During 2D reclassifications we end up with more or less the same number of ‘good’ classes, where the rest remain as classes with zero or few particles even if we double or triple the total number of desired 2D classes (so no gain by increasing the number of classes). We tried playing with the initial uncertainty, masks, align resolution, etc. but cannot really get the particles to not converge. If we select a single class we can break it up in subclasses somewhat more efficiently and we see high resolution features in the floppy domain (so it is not like it is not there) but we would really like to have such dispersal in dataset scale.
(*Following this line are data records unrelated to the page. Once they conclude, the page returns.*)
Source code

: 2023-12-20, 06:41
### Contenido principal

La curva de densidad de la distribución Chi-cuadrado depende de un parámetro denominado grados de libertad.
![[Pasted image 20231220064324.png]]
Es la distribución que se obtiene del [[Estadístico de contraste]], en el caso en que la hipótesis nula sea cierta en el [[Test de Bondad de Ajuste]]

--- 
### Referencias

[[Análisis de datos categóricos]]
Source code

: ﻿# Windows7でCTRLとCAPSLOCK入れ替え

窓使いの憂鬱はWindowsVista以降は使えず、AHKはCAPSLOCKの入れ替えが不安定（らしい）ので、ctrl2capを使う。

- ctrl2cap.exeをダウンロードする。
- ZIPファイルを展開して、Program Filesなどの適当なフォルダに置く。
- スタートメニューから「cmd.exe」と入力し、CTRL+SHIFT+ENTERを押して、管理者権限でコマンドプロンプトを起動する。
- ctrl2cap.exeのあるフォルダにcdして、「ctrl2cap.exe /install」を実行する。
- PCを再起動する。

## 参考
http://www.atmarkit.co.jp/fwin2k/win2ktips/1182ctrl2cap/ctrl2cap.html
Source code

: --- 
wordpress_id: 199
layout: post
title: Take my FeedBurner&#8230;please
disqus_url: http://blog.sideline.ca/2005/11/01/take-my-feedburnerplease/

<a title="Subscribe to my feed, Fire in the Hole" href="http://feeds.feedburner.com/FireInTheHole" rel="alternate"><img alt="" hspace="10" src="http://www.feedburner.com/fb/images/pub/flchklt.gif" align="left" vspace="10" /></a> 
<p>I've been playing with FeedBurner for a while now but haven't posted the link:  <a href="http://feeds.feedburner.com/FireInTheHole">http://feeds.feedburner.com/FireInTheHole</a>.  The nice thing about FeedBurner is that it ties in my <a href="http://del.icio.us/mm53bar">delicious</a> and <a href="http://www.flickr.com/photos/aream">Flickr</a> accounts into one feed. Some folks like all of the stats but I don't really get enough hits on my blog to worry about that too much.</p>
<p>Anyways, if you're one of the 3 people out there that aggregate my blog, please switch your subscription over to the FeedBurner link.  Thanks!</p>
Bottomline, is there a way to limit the maximum number of particles per 2D class so that we can force the program to keep things separate and try to align over the entirety of the particles? If not, any other suggestions will be greatly appreciated.

Best,

Petya


(Ali Punjani) #2

Hi @PVK

Thanks for posting.
This is definitely an interesting issue.
I think you’ve already tried some of the parameters that would make sense, as well as sub-classification (which is probably the most straightforward way).
Have you also already tried multiclass ab-initio reconstruction of the entire dataset?

With 2D classification, I would suggest trying something like the following settings:
Initial classification uncertainty factor: 3
Number of online-EM iterations: 40
Batchsize per class: 200
Number of iterations to anneal sigma: 35

This will cause the 2D classification job to be quite a bit slower but will more gradually anneal the “certainty” factor so that it takes more iterations before the classes are “locked in”, hopefully giving more time for the separation of very similar classes. You should do this with 200+ classes to ensure there is enough model capacity to find the views you are looking to separate.

Please let us know if that works!


(Petya Krasteva) #3

Hi Ali,

Thanks a lot for the suggestion. Just for feedback, after running with the proposed parameters the problem persists and it seems that actually increasing the number of iterations hurts rather than helps : classes that have high-resolution features in the floppy domain appear in the intermaediate iterations and get completely smeared out by the end of the classification. Again in the end there are about 120 ‘empty’ classes (completely empty or with 1-2 particles) out of 200 and the remaining classes are blurred in the flexible region.

Best,

Petya


(Ali Punjani) #4

Hi @PVK,

Just following up with this - if you can get to 3D, could you try the new 3D Variability algorithm?
Some notes about it here: https://cryosparc.com/docs/tutorials/3d-variability-analysis/
It can generally resolve continuous conformational flexibility quite well and may shed some light into your dataset.